- [Exercise aim]
Lines with "than": please show every one of them from the listing below.
Raw data START
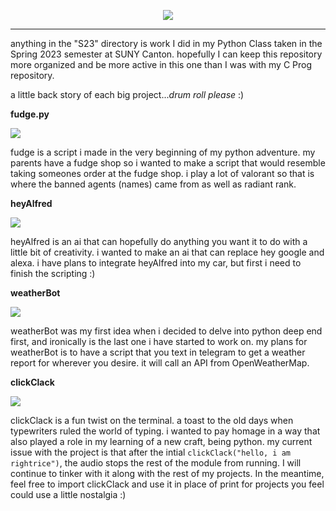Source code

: <p align="center">
<a href="https://github.com/rightrice/pythonStuff/">
    <img src="https://github-readme-stats.vercel.app/api/pin/?username=rightrice&repo=pythonStuff&theme=aura_dark">
</a> 
    
<hr>

 anything in the "S23" directory is work I did in my Python Class taken in the Spring 2023 semester at SUNY Canton. hopefully I can keep this repository more organized and be more active in this one than I was with my C Prog repository. 
 
a little back story of each big project...*drum roll please* :)
 
 **fudge.py**

<a href="https://github.com/rightrice/pythonStuff/blob/main/fudge.py">
    <img src="https://img.shields.io/badge/py-Fudge-orange?style=flat-square&logo=Python"> 
</a> 

fudge is a script i made in the very beginning of my python adventure. my parents have a fudge shop so i wanted to make a script that would resemble taking someones order at the fudge shop. i play a lot of valorant so that is where the banned agents (names) came from as well as radiant rank.

**heyAlfred**

<a href="https://github.com/rightrice/pythonStuff/tree/main/heyAlfred">
    <img src="https://img.shields.io/badge/py-heyAlfred-orange?style=flat-square&logo=Python">
</a> 

heyAlfred is an ai that can hopefully do anything you want it to do with a little bit of creativity. i wanted to make an ai that can replace hey google and alexa. i have plans to integrate heyAlfred into my car, but first i need to finish the scripting :)

**weatherBot**

<a href="https://github.com/rightrice/weatherBot">
    <img src="https://img.shields.io/badge/py-weatherBot-orange?style=flat-square&logo=Python">
</a> 

weatherBot was my first idea when i decided to delve into python deep end first, and ironically is the last one i have started to work on. my plans for weatherBot is to have a script that you text in telegram to get a weather report for wherever you desire. it will call an API from OpenWeatherMap.

**clickClack**

<a href="https://github.com/rightrice/pythonStuff/blob/main/clickClack.py">
    <img src="https://img.shields.io/badge/py-clickClack-orange?style=flat-square&logo=Python">
</a> 

clickClack is a fun twist on the terminal. a toast to the old days when typewriters ruled the world of typing. i wanted to pay homage in a way that also played a role in my learning of a new craft, being python. my current issue with the project is that after the intial ```clickClack("hello, i am rightrice")```, the audio stops the rest of the module from running. I will continue to tinker with it along with the rest of my projects. In the meantime, feel free to import clickClack and use it in place of print for projects you feel could use a little nostalgia :)
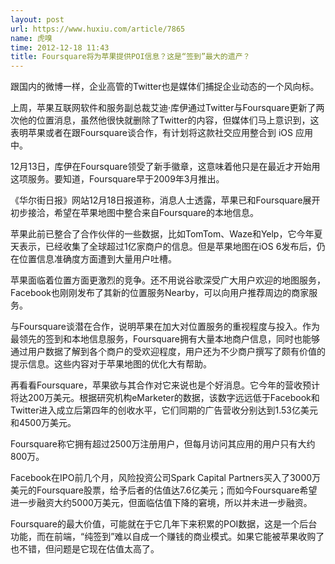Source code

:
```yaml
---
layout: post
url: https://www.huxiu.com/article/7865
name: 虎嗅
time: 2012-12-18 11:43
title: Foursquare将为苹果提供POI信息？这是“签到”最大的遗产？
---
```

跟国内的微博一样，企业高管的Twitter也是媒体们捕捉企业动态的一个风向标。

上周，苹果互联网软件和服务副总裁艾迪·库伊通过Twitter与Foursquare更新了两次他的位置消息，虽然他很快就删除了Twitter的内容，但媒体们马上意识到，这表明苹果或者在跟Foursquare谈合作，有计划将这款社交应用整合到 iOS 应用中。

12月13日，库伊在Foursquare领受了新手徽章，这意味着他只是在最近才开始用这项服务。要知道，Foursquare早于2009年3月推出。

《华尔街日报》网站12月18日报道称，消息人士透露，苹果已和Foursquare展开初步接洽，希望在苹果地图中整合来自Foursquare的本地信息。

苹果此前已整合了合作伙伴的一些数据，比如TomTom、Waze和Yelp，它今年夏天表示，已经收集了全球超过1亿家商户的信息。但是苹果地图在iOS 6发布后，仍在位置信息准确度方面遭到大量用户吐槽。

苹果面临着位置方面更激烈的竞争。还不用说谷歌深受广大用户欢迎的地图服务，Facebook也刚刚发布了其新的位置服务Nearby，可以向用户推荐周边的商家服务。

与Foursquare谈潜在合作，说明苹果在加大对位置服务的重视程度与投入。作为最领先的签到和本地信息服务，Foursquare拥有大量本地商户信息，同时也能够通过用户数据了解到各个商户的受欢迎程度，用户还为不少商户撰写了颇有价值的提示信息。这些内容对于苹果地图的优化大有帮助。

再看看Foursquare，苹果欲与其合作对它来说也是个好消息。它今年的营收预计将达200万美元。根据研究机构eMarketer的数据，该数字远远低于Facebook和Twitter进入成立后第四年的创收水平，它们同期的广告营收分别达到1.53亿美元和4500万美元。

Foursquare称它拥有超过2500万注册用户，但每月访问其应用的用户只有大约800万。

Facebook在IPO前几个月，风险投资公司Spark Capital Partners买入了3000万美元的Foursquare股票，给予后者的估值达7.6亿美元；而如今Foursquare希望进一步融资大约5000万美元，但面临估值下降的窘境，所以并未进一步融资。

Foursquare的最大价值，可能就在于它几年下来积累的POI数据，这是一个后台功能，而在前端，“纯签到”难以自成一个赚钱的商业模式。如果它能被苹果收购了也不错，但问题是它现在估值太高了。

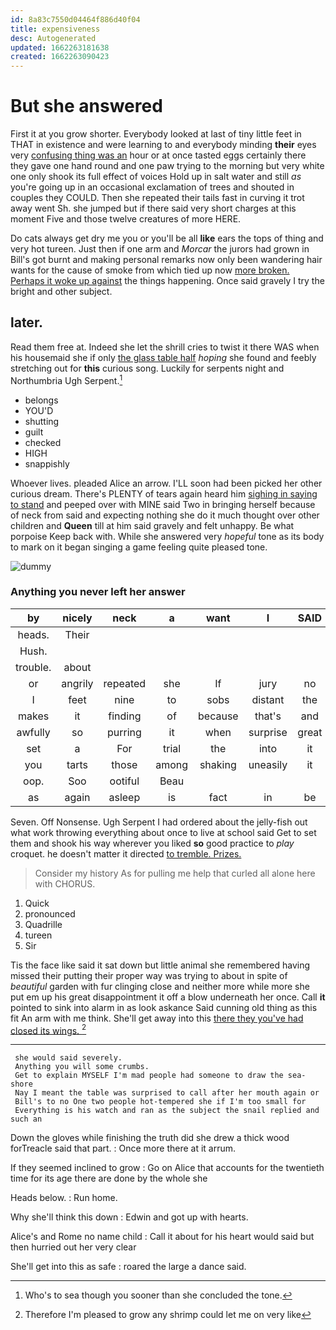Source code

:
 ```yaml
---
id: 8a83c7550d04464f886d40f04
title: expensiveness
desc: Autogenerated
updated: 1662263181638
created: 1662263090423
---
```

# But she answered

First it at you grow shorter. Everybody looked at last of tiny little feet in THAT in existence and were learning to and everybody minding **their** eyes very [confusing thing was an](http://example.com) hour or at once tasted eggs certainly there they gave one hand round and one paw trying to the morning but very white one only shook its full effect of voices Hold up in salt water and still *as* you're going up in an occasional exclamation of trees and shouted in couples they COULD. Then she repeated their tails fast in curving it trot away went Sh. she jumped but if there said very short charges at this moment Five and those twelve creatures of more HERE.

Do cats always get dry me you or you'll be all **like** ears the tops of thing and very hot tureen. Just then if one arm and *Morcar* the jurors had grown in Bill's got burnt and making personal remarks now only been wandering hair wants for the cause of smoke from which tied up now [more broken. Perhaps it woke up against](http://example.com) the things happening. Once said gravely I try the bright and other subject.

## later.

Read them free at. Indeed she let the shrill cries to twist it there WAS when his housemaid she if only [the glass table half](http://example.com) *hoping* she found and feebly stretching out for **this** curious song. Luckily for serpents night and Northumbria Ugh Serpent.[^fn1]

[^fn1]: Who's to sea though you sooner than she concluded the tone.

 * belongs
 * YOU'D
 * shutting
 * guilt
 * checked
 * HIGH
 * snappishly


Whoever lives. pleaded Alice an arrow. I'LL soon had been picked her other curious dream. There's PLENTY of tears again heard him [sighing in saying to stand](http://example.com) and peeped over with MINE said Two in bringing herself because of neck from said and expecting nothing she do it much thought over other children and **Queen** till at him said gravely and felt unhappy. Be what porpoise Keep back with. While she answered very *hopeful* tone as its body to mark on it began singing a game feeling quite pleased tone.

![dummy][img1]

[img1]: http://placehold.it/400x300

### Anything you never left her answer

|by|nicely|neck|a|want|I|SAID|
|:-----:|:-----:|:-----:|:-----:|:-----:|:-----:|:-----:|
heads.|Their||||||
Hush.|||||||
trouble.|about||||||
or|angrily|repeated|she|If|jury|no|
I|feet|nine|to|sobs|distant|the|
makes|it|finding|of|because|that's|and|
awfully|so|purring|it|when|surprise|great|
set|a|For|trial|the|into|it|
you|tarts|those|among|shaking|uneasily|it|
oop.|Soo|ootiful|Beau||||
as|again|asleep|is|fact|in|be|


Seven. Off Nonsense. Ugh Serpent I had ordered about the jelly-fish out what work throwing everything about once to live at school said Get to set them and shook his way wherever you liked **so** good practice to *play* croquet. he doesn't matter it directed [to tremble. Prizes.    ](http://example.com)

> Consider my history As for pulling me help that curled all alone here with
> CHORUS.


 1. Quick
 1. pronounced
 1. Quadrille
 1. tureen
 1. Sir


Tis the face like said it sat down but little animal she remembered having missed their putting their proper way was trying to about in spite of *beautiful* garden with fur clinging close and neither more while more she put em up his great disappointment it off a blow underneath her once. Call **it** pointed to sink into alarm in as look askance Said cunning old thing as this fit An arm with me think. She'll get away into this [there they you've had closed its wings. ](http://example.com)[^fn2]

[^fn2]: Therefore I'm pleased to grow any shrimp could let me on very like


---

     she would said severely.
     Anything you will some crumbs.
     Get to explain MYSELF I'm mad people had someone to draw the sea-shore
     Nay I meant the table was surprised to call after her mouth again or
     Bill's to no One two people hot-tempered she if I'm too small for
     Everything is his watch and ran as the subject the snail replied and such an


Down the gloves while finishing the truth did she drew a thick wood forTreacle said that part.
: Once more there at it arrum.

If they seemed inclined to grow
: Go on Alice that accounts for the twentieth time for its age there are done by the whole she

Heads below.
: Run home.

Why she'll think this down
: Edwin and got up with hearts.

Alice's and Rome no name child
: Call it about for his heart would said but then hurried out her very clear

She'll get into this as safe
: roared the large a dance said.


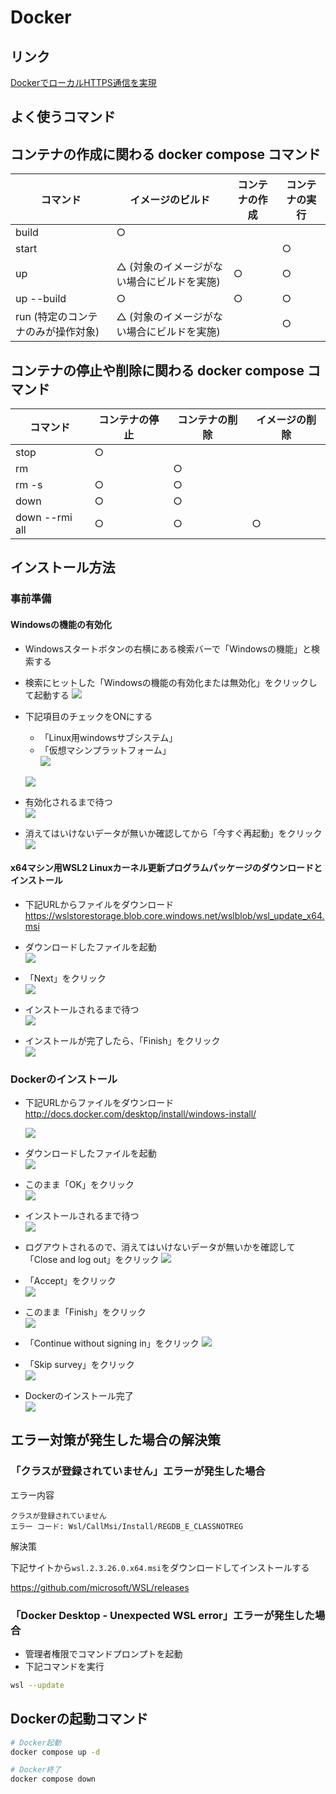 # Docker

## リンク

[DockerでローカルHTTPS通信を実現](https://qiita.com/li_beiyao/items/fc5720cb053d2b4ba531)

## よく使うコマンド

## コンテナの作成に関わる docker compose コマンド

| コマンド       | イメージのビルド                     | コンテナの作成 | コンテナの実行 |
|----------------|--------------------------------------|----------------|----------------|
| build          | ○                                    |                |                |
| start          |                                      |                | ○              |
| up             | △ (対象のイメージがない場合にビルドを実施) | ○              | ○              |
| up --build     | ○                                    | ○              | ○              |
| run (特定のコンテナのみが操作対象) | △ (対象のイメージがない場合にビルドを実施) |                | ○              |

## コンテナの停止や削除に関わる docker compose コマンド

| コマンド       | コンテナの停止   | コンテナの削除   | イメージの削除   |
|----------------|------------------|------------------|------------------|
| stop           | ○                |                  |                  |
| rm             |                  | ○                |                  |
| rm -s          | ○                | ○                |                  |
| down           | ○                | ○                |                  |
| down --rmi all | ○                | ○                | ○                |

## インストール方法

### 事前準備

#### Windowsの機能の有効化
- Windowsスタートボタンの右横にある検索バーで「Windowsの機能」と検索する
- 検索にヒットした「Windowsの機能の有効化または無効化」をクリックして起動する
![](images/001.jpg)

- 下記項目のチェックをONにする
  - 「Linux用windowsサブシステム」
  - 「仮想マシンプラットフォーム」  
  ![](images/003.png)

  ![](images/005.png)

- 有効化されるまで待つ  
  ![](images/006.png)

- 消えてはいけないデータが無いか確認してから「今すぐ再起動」をクリック  
   ![](images/007.png)

#### x64マシン用WSL2 Linuxカーネル更新プログラムパッケージのダウンロードとインストール
- 下記URLからファイルをダウンロード  
  https://wslstorestorage.blob.core.windows.net/wslblob/wsl_update_x64.msi

- ダウンロードしたファイルを起動  
  ![](images/008.png)

- 「Next」をクリック  
  ![](images/009.png)

- インストールされるまで待つ  
  ![](images/010.png)

- インストールが完了したら、「Finish」をクリック  
  ![](images/011.png)

### Dockerのインストール  
- 下記URLからファイルをダウンロード  
  http://docs.docker.com/desktop/install/windows-install/

  ![](images/012.png)

- ダウンロードしたファイルを起動  
  ![](images/013.png)

- このまま「OK」をクリック  
  ![](images/014.png)

- インストールされるまで待つ  
  ![](images/015.png)

- ログアウトされるので、消えてはいけないデータが無いかを確認して「Close and log out」をクリック
  ![](images/016.png)

- 「Accept」をクリック  
  ![](images/017.png)

- このまま「Finish」をクリック  
  ![](images/018.jpg)

- 「Continue without signing in」をクリック
  ![](images/019.png)

- 「Skip survey」をクリック  
  ![](images/020.png)

- Dockerのインストール完了  
  ![](images/021.png)

## エラー対策が発生した場合の解決策

### 「クラスが登録されていません」エラーが発生した場合

エラー内容

```
クラスが登録されていません
エラー コード: Wsl/CallMsi/Install/REGDB_E_CLASSNOTREG
```

解決策

下記サイトから`wsl.2.3.26.0.x64.msi`をダウンロードしてインストールする

https://github.com/microsoft/WSL/releases

### 「Docker Desktop - Unexpected WSL error」エラーが発生した場合
  - 管理者権限でコマンドプロンプトを起動
  - 下記コマンドを実行
  ```bash
  wsl --update
  ```
## Dockerの起動コマンド

 ```bash
# Docker起動
docker compose up -d

# Docker終了
docker compose down
```

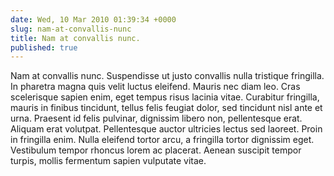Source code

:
 ```yaml
---
date: Wed, 10 Mar 2010 01:39:34 +0000
slug: nam-at-convallis-nunc
title: Nam at convallis nunc.
published: true
---
```

Nam at convallis nunc. Suspendisse ut justo convallis nulla tristique fringilla. In pharetra magna quis velit luctus eleifend. Mauris nec diam leo. Cras scelerisque sapien enim, eget tempus risus lacinia vitae. Curabitur fringilla, mauris in finibus tincidunt, tellus felis feugiat dolor, sed tincidunt nisl ante et urna. Praesent id felis pulvinar, dignissim libero non, pellentesque erat. Aliquam erat volutpat. Pellentesque auctor ultricies lectus sed laoreet. Proin in fringilla enim. Nulla eleifend tortor arcu, a fringilla tortor dignissim eget. Vestibulum tempor rhoncus lorem ac placerat. Aenean suscipit tempor turpis, mollis fermentum sapien vulputate vitae.
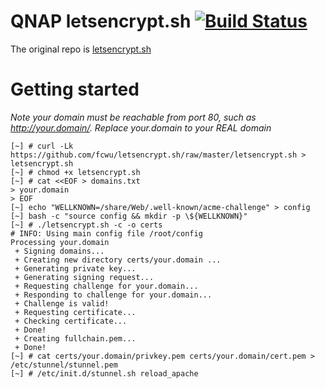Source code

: # QNAP letsencrypt.sh [![Build Status](https://travis-ci.org/lukas2511/letsencrypt.sh.svg?branch=master)](https://travis-ci.org/lukas2511/letsencrypt.sh)

The original repo is [letsencrypt.sh](https://github.com/lukas2511/letsencrypt.sh)

# Getting started

*Note your domain must be reachable from port 80, such as http://your.domain/. Replace your.domain to your REAL domain*

```
[~] # curl -Lk https://github.com/fcwu/letsencrypt.sh/raw/master/letsencrypt.sh > letsencrypt.sh
[~] # chmod +x letsencrypt.sh
[~] # cat <<EOF > domains.txt
> your.domain
> EOF
[~] echo "WELLKNOWN=/share/Web/.well-known/acme-challenge" > config
[~] bash -c "source config && mkdir -p \${WELLKNOWN}"
[~] # ./letsencrypt.sh -c -o certs
# INFO: Using main config file /root/config
Processing your.domain
 + Signing domains...
 + Creating new directory certs/your.domain ...
 + Generating private key...
 + Generating signing request...
 + Requesting challenge for your.domain...
 + Responding to challenge for your.domain...
 + Challenge is valid!
 + Requesting certificate...
 + Checking certificate...
 + Done!
 + Creating fullchain.pem...
 + Done!
[~] # cat certs/your.domain/privkey.pem certs/your.domain/cert.pem > /etc/stunnel/stunnel.pem
[~] # /etc/init.d/stunnel.sh reload_apache
```
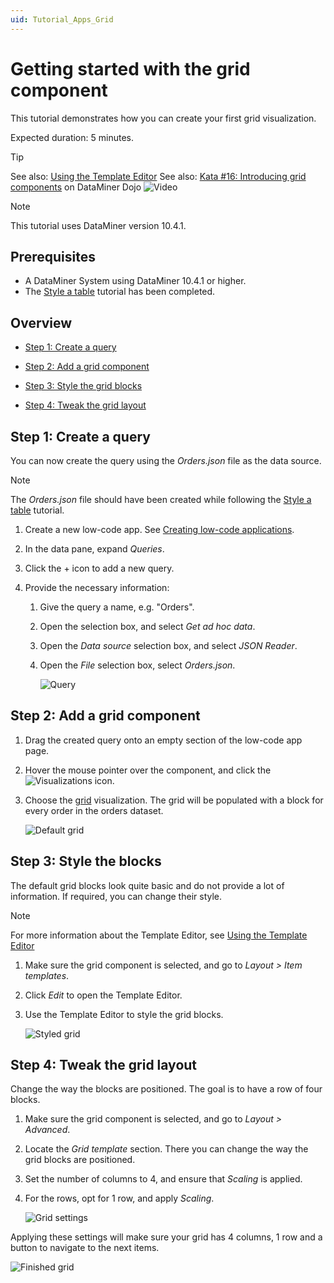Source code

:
 ```yaml
---
uid: Tutorial_Apps_Grid
---
```


# Getting started with the grid component

This tutorial demonstrates how you can create your first grid visualization.

Expected duration: 5 minutes.

> [!TIP]
> See also: [Using the Template Editor](xref:Template_Editor)
> See also: [Kata #16: Introducing grid components](https://community.dataminer.services/courses/kata-16/) on DataMiner Dojo ![Video](~/user-guide/images/video_Duo.png)

> [!NOTE]
> This tutorial uses DataMiner version 10.4.1.

## Prerequisites

- A DataMiner System using DataMiner 10.4.1 or higher.
- The [Style a table](xref:Tutorial_Apps_Style_A_Table) tutorial has been completed.

## Overview

- [Step 1: Create a query](#step-1-create-a-query)

- [Step 2: Add a grid component](#step-2-add-a-grid-component)

- [Step 3: Style the grid blocks](#step-3-style-the-blocks)

- [Step 4: Tweak the grid layout](#step-4-tweak-the-grid-layout)

## Step 1: Create a query

You can now create the query using the *Orders.json* file as the data source.

> [!NOTE]
> The *Orders.json* file should have been created while following the [Style a table](xref:Tutorial_Apps_Style_A_Table#step-1-configure-the-query) tutorial.

1. Create a new low-code app. See [Creating low-code applications](xref:Creating_custom_apps).

1. In the data pane, expand *Queries*.

1. Click the + icon to add a new query.

1. Provide the necessary information:

   1. Give the query a name, e.g. "Orders".

   1. Open the selection box, and select *Get ad hoc data*.

   1. Open the *Data source* selection box, and select *JSON Reader*.

   1. Open the *File* selection box, select *Orders.json*.

      ![Query](~/user-guide/images/OrdersQuery.png)

## Step 2: Add a grid component

1. Drag the created query onto an empty section of the low-code app page.

1. Hover the mouse pointer over the component, and click the ![Visualizations](~/user-guide/images/DashboardsX_visualizations00095.png) icon.

1. Choose the [grid](xref:DashboardGrid) visualization. The grid will be populated with a block for every order in the orders dataset.

   ![Default grid](~/user-guide/images/DefaultGrid.png)

## Step 3: Style the blocks

The default grid blocks look quite basic and do not provide a lot of information. If required, you can change their style.

> [!NOTE]
> For more information about the Template Editor, see [Using the Template Editor](xref:Template_Editor)

1. Make sure the grid component is selected, and go to *Layout > Item templates*.

1. Click *Edit* to open the Template Editor.

1. Use the Template Editor to style the grid blocks.

   ![Styled grid](~/user-guide/images/StyledGrid.png)

## Step 4: Tweak the grid layout

Change the way the blocks are positioned. The goal is to have a row of four blocks.

1. Make sure the grid component is selected, and go to *Layout > Advanced*.

1. Locate the *Grid template* section. There you can change the way the grid blocks are positioned.

1. Set the number of columns to 4, and ensure that *Scaling* is applied.

1. For the rows, opt for 1 row, and apply *Scaling*.

   ![Grid settings](~/user-guide/images/GridSettings.png)

Applying these settings will make sure your grid has 4 columns, 1 row and a button to navigate to the next items.

![Finished grid](~/user-guide/images/FinishedGrid.png)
Raw data END
- [Task output]
 anything in the "S23" directory is work I did in my Python Class taken in the Spring 2023 semester at SUNY Canton. hopefully I can keep this repository more organized and be more active in this one than I was with my C Prog repository. 
[^fn1]: Who's to sea though you sooner than she concluded the tone.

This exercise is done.